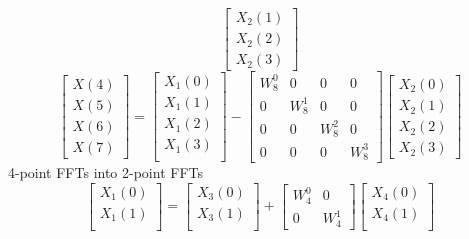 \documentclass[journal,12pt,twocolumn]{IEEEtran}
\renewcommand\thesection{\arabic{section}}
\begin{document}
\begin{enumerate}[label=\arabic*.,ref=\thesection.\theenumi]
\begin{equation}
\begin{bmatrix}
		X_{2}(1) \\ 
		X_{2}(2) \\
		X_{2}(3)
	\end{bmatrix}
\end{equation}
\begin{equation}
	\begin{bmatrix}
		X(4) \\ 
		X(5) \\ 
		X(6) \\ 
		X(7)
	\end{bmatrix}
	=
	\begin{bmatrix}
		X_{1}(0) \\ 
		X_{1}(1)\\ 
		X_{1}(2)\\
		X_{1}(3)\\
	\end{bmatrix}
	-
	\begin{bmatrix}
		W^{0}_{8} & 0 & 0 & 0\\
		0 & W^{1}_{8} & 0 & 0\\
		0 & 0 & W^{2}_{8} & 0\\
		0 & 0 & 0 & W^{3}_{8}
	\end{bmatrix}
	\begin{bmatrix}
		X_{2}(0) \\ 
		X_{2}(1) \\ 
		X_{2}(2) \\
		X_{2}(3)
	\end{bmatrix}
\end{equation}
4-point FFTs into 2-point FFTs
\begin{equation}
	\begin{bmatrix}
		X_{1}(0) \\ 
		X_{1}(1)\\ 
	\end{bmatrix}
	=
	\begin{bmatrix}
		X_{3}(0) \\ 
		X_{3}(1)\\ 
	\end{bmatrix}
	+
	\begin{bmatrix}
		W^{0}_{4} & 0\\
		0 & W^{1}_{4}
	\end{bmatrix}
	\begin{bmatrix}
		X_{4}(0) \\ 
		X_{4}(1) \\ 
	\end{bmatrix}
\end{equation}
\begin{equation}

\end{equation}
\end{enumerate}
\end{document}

##############################

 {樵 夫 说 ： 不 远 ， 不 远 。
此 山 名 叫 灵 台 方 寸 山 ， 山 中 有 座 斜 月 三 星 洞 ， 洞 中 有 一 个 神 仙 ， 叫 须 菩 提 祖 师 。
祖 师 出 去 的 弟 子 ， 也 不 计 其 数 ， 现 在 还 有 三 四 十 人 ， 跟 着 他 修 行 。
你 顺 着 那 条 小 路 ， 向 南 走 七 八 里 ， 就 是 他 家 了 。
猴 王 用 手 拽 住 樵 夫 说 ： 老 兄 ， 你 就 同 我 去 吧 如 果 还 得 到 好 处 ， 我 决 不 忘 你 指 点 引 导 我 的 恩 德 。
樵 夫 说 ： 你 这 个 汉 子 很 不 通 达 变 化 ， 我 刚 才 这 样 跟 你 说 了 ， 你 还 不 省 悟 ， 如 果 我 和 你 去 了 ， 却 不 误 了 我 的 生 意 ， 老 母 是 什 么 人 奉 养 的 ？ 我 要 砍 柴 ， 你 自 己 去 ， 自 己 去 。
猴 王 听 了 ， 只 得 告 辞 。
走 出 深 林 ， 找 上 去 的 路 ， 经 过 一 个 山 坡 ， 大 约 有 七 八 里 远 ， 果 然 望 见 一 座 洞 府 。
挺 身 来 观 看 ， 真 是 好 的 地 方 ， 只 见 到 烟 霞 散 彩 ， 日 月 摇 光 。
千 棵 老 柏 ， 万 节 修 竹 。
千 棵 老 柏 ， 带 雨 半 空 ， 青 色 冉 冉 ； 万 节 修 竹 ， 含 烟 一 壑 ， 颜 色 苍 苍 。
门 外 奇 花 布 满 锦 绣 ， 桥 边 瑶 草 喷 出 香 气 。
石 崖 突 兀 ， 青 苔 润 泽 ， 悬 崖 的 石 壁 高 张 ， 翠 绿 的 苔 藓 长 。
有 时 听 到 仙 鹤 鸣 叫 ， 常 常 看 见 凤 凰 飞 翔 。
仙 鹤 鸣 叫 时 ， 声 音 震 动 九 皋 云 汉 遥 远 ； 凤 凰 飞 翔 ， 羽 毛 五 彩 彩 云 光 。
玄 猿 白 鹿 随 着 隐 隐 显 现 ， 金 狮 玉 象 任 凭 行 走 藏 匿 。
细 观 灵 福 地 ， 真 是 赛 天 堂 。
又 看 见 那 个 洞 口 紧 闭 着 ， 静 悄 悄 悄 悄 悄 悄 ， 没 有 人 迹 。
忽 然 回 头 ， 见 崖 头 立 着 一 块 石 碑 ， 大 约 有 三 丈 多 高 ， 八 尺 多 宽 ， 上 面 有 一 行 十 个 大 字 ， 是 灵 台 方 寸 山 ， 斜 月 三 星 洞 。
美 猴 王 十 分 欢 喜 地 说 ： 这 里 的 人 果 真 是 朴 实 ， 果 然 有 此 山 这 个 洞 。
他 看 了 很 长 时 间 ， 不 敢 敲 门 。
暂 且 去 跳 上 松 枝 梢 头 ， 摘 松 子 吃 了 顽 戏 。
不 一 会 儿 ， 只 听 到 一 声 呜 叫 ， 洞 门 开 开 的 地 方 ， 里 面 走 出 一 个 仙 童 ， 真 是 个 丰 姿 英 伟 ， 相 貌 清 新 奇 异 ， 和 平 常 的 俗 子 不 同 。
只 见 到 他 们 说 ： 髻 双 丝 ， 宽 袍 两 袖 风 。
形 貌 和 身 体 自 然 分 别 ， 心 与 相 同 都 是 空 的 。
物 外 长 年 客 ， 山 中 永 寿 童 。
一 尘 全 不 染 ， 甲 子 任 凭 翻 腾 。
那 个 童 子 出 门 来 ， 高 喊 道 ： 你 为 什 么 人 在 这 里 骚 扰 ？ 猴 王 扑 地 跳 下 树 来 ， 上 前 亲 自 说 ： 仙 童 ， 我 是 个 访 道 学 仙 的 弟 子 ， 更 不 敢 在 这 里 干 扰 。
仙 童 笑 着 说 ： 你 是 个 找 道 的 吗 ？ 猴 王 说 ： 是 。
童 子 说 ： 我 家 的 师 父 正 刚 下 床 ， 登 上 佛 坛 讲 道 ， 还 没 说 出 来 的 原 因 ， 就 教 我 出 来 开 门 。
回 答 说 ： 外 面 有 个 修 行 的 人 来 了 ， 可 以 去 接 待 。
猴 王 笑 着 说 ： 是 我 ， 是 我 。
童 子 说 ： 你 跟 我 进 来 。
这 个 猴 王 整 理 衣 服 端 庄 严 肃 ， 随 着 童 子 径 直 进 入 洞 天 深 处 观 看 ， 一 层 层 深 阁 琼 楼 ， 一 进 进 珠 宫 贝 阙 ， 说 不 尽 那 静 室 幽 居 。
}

##############################

# [What to do]
Please give back exactly the lines of the listing above that run from the one containing "猴 王 听 了 ， 只 得 告 辞 。" through the one containing "门 外 奇 花 布 满 锦 绣 ， 桥 边 瑶 草 喷 出 香 气 。", and only those.

# [Task result]
猴 王 听 了 ， 只 得 告 辞 。
走 出 深 林 ， 找 上 去 的 路 ， 经 过 一 个 山 坡 ， 大 约 有 七 八 里 远 ， 果 然 望 见 一 座 洞 府 。
挺 身 来 观 看 ， 真 是 好 的 地 方 ， 只 见 到 烟 霞 散 彩 ， 日 月 摇 光 。
千 棵 老 柏 ， 万 节 修 竹 。
千 棵 老 柏 ， 带 雨 半 空 ， 青 色 冉 冉 ； 万 节 修 竹 ， 含 烟 一 壑 ， 颜 色 苍 苍 。
门 外 奇 花 布 满 锦 绣 ， 桥 边 瑶 草 喷 出 香 气 。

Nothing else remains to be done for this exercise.